AT BOCHIM: THE FIRST PROPHET VOICE
Jdg 2:1-5
FROM the time of Abraham on to the settlement in Canaan the Israelites had kept the faith of the one God. They had their origin as a people in a decisive revolt against polytheism. Of the great Semite forefather of the Jewish people, it has been finely said, “He bore upon his forehead the seal of the Absolute God, upon which was written, This race will rid the earth of superstition.” The character and structure of the Hebrew tongue resisted idolatry. It was not an imaginative language; it had no mythological colour. We who have inherited an ancient culture of quite another kind do not think it strange to read or sing:
“Hail, smiling morn, that tipst the hills with gold,
Whose rosy fingers ope the gates of day,
Who the gay face of nature dost unfold,
At whose bright presence darkness flies away.”
These lines, however, are full of latent mythology. The “smiling morn” is Aurora, the darkness that flies away before the dawn is the Erebus of the Greeks. Nothing of this sort was possible in Hebrew literature. In it all change, all life, every natural incident are ascribed to the will and power of one Supreme Being. “Jehovah thundered in the heavens and the Highest gave His voice, hailstones and coals of fire.” “By the breath of God ice is given, and the breadth of the waters is straitened.” “Behold, He spreadeth His light around Him; He covereth His hands with the lightning.” “Thou makest darkness and it is night.” Always in forms like these Hebrew poetry sets forth the control of nature by its invisible King. The pious word of Fenelon, “What do I see in nature? God; God everywhere; God alone,” had its germ, its very substance, in the faith and language of patriarchal times. Christ its finest radiance flashes upon the world.

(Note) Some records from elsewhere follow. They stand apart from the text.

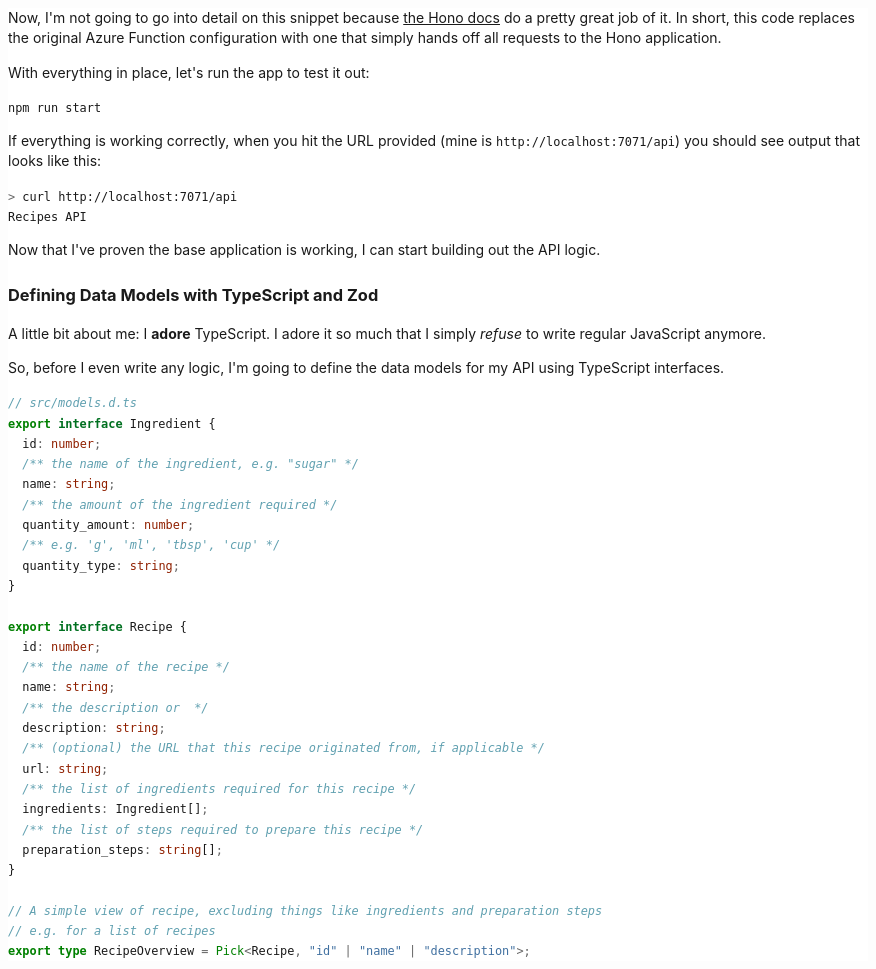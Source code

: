 Now, I'm not going to go into detail on this snippet because [the Hono docs](https://hono.dev/docs/getting-started/azure-functions) do a pretty great job of it.
In short, this code replaces the original Azure Function configuration with one that simply hands off all requests to the Hono application.

With everything in place, let's run the app to test it out:

```bash
npm run start
```

If everything is working correctly, when you hit the URL provided (mine is `http://localhost:7071/api`) you should see output that looks like this:

```bash
> curl http://localhost:7071/api
Recipes API
```

Now that I've proven the base application is working, I can start building out the API logic.

### Defining Data Models with TypeScript and Zod

A little bit about me: I **adore** TypeScript. I adore it so much that I simply _refuse_ to write regular JavaScript anymore.

So, before I even write any logic, I'm going to define the data models for my API using TypeScript interfaces.

```typescript
// src/models.d.ts
export interface Ingredient {
  id: number;
  /** the name of the ingredient, e.g. "sugar" */
  name: string;
  /** the amount of the ingredient required */
  quantity_amount: number;
  /** e.g. 'g', 'ml', 'tbsp', 'cup' */
  quantity_type: string;
}

export interface Recipe {
  id: number;
  /** the name of the recipe */
  name: string;
  /** the description or  */
  description: string;
  /** (optional) the URL that this recipe originated from, if applicable */
  url: string;
  /** the list of ingredients required for this recipe */
  ingredients: Ingredient[];
  /** the list of steps required to prepare this recipe */
  preparation_steps: string[];
}

// A simple view of recipe, excluding things like ingredients and preparation steps
// e.g. for a list of recipes
export type RecipeOverview = Pick<Recipe, "id" | "name" | "description">;
```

While the Hebrews were in Egypt, the faith inherited from patriarchal times must have been sorely tried, and, all circumstances considered, it came forth wonderfully pure. “The Israelites saw Egypt as the Mussulman Arab sees pagan countries, entirely from the outside, perceiving only the surface and external things.” They indeed carried with them into the desert the recollection of the sacred bulls or calves of which they had seen images at Hathor and Memphis. But the idol they made at Horeb was intended to represent their Deliverer, the true God, and the swift and stern repression by Moses of that symbolism and its pagan incidents appears to have been effectual. The tribes reached Canaan substantially free from idolatry, though teraphim or fetishes may have been used in secret with magical ceremonies. The religion of the people generally was far from spiritual, yet there was a real faith in Jehovah as the protector of the national life, the guardian of justice and truth. From this there was no falling away when the Reubenites and Gadites on the east of Jordan erected an altar for themselves. “The Lord God of gods,” they said, “He knoweth, and Israel he shall know if it be in rebellion, or if in transgression against the Lord.” The altar was called Ed, a witness between east and west that the faith of the one Living God was still to unite the tribes.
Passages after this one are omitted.